How Australia becomes a global leader in digital innovation
It’s easy to be pessimistic when the latest global rankings on innovation come out, but we actually have a lot to be positive about. When it comes to emerging digital technologies, Australia is performing rather well.
Take artificial intelligence as an example.
Stanford’s Global AI Vibrancy Index ranks Australia 8th in the world, and a composite index on AI readiness based on Oxford Insights ranks us 11th. Nature Index ranks four of our Universities in the top 100 globally for AI.
And in some areas, we can legitimately consider ourselves world-dominant – the Australian Institute for Machine Learning, for example, claims to rank 2nd in the world for computer vision.
There are similar successes in other emerging technologies – Australia has world class quantum technology capabilities, for example, with citations 60 per cent higher than global average and an emerging and maturing quantum industry right here in Australia.
Recently, an Australian team competed globally at the DARPA SubT Challenge in the US, developing teams of robots for autonomous underground exploration, and claimed a silver medal – tied for points and in a photo finish for first.
There are reasons to be optimistic.
There are, of course, areas for improvement – and it cannot be denied. We see this even in our strength areas such as AI – Australia invests only around 0.3% of the total global AI investment. In particular, seed and angel investment per capita in Australia has fallen for the past three years.
To overcome these limitations, we need to focus on four key things.
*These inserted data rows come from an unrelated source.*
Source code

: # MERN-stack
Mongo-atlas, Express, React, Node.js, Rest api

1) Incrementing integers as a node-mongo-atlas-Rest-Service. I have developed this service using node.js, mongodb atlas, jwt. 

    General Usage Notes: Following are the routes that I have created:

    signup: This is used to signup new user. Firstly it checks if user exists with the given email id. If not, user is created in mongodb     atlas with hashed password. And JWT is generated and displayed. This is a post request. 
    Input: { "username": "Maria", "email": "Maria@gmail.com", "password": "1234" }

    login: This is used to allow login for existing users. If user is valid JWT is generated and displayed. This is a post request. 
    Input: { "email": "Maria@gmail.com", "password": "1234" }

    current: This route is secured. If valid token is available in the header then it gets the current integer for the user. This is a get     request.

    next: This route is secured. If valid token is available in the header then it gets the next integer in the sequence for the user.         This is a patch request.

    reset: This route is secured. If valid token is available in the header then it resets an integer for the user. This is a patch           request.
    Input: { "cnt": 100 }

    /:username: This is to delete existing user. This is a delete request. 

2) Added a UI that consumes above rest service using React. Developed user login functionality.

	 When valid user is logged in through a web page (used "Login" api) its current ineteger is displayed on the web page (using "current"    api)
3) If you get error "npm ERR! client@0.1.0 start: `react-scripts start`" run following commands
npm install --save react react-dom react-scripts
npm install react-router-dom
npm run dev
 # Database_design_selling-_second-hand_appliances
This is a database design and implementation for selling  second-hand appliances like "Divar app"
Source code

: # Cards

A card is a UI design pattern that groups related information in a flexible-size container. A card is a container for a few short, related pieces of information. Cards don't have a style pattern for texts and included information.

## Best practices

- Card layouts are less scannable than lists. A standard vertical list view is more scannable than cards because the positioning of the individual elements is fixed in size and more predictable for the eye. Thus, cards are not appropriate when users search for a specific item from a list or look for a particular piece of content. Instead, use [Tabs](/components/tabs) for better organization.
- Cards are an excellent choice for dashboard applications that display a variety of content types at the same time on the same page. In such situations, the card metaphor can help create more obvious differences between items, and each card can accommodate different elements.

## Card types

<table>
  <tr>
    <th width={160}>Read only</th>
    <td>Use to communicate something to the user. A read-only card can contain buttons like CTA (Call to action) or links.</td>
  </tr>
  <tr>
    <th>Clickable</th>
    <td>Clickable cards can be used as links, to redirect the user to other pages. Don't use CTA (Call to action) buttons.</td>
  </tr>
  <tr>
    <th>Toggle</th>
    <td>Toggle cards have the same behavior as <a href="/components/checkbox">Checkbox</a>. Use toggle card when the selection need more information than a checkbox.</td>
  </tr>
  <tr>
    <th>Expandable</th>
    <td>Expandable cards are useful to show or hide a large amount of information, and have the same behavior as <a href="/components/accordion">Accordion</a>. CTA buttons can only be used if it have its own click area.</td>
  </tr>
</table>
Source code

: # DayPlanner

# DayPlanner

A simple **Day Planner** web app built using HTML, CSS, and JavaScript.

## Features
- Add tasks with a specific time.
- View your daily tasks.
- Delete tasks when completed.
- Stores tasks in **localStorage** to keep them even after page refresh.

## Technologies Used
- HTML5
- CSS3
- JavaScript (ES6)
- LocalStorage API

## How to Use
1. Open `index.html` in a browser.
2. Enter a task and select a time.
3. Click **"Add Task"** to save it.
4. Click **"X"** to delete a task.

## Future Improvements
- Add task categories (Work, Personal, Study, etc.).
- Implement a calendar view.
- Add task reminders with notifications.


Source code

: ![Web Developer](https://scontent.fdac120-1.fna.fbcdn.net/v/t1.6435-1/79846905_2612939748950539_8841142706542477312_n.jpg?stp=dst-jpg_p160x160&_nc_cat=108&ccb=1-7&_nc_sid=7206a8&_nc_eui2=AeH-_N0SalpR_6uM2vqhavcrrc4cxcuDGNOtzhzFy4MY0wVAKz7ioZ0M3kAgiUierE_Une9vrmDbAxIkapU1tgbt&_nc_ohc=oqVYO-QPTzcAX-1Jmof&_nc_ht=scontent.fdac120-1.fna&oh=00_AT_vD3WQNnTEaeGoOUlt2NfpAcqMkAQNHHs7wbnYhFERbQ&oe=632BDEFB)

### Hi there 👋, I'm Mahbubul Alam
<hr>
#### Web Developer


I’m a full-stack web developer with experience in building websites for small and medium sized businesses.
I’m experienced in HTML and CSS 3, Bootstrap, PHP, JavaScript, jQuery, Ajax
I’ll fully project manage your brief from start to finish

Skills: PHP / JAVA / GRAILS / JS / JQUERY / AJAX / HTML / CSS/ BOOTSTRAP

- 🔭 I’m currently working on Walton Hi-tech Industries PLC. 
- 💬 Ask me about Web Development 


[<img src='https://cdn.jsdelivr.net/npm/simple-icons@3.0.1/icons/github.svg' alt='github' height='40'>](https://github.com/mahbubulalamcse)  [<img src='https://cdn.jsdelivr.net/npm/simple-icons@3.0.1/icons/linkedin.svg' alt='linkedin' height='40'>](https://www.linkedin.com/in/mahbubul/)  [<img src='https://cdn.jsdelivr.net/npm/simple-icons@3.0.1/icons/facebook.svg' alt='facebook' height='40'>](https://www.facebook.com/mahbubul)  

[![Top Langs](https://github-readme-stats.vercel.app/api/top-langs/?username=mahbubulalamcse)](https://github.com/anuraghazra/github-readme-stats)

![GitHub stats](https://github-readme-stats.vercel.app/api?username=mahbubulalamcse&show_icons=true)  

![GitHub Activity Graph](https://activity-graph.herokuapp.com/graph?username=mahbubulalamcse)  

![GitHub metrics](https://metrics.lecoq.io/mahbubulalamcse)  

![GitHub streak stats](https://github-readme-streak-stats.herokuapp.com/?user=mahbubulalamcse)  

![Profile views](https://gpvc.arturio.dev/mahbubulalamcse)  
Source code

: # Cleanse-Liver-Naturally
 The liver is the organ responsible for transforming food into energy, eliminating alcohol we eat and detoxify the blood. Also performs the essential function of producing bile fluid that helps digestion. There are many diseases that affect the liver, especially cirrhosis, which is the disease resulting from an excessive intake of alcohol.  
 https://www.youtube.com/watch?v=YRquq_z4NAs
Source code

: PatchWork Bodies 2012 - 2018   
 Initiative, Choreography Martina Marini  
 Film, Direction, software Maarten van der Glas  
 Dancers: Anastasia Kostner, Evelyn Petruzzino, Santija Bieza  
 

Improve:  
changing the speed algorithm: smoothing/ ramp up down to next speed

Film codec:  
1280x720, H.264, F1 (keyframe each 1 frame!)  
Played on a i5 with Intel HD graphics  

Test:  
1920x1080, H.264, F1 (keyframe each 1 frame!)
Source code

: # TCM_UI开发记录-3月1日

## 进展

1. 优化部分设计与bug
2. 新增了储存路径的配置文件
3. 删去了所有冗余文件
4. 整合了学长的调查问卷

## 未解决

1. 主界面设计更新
First, we need to get away from our natural tendency towards fragmentation in the digital ecosystem. We are a small country. But, for some reason, we seem to adopt a silo-ed approach when it comes to digital.
Whether in AI, cybersecurity or robotics, we have pockets of excellence but a natural inclination to divide and conquer ourselves rather than to join forces. Indeed, this need to avoid fragmentation was one of the driving motivations behind Australia’s new National AI Centre.
With such strength in AI, we have the potential to be leading on the world stage. But we are too much divided into factions right now, and to achieve our potential, we need to bring together the entire AI ecosystem, whether that be universities and research institutes, business or government.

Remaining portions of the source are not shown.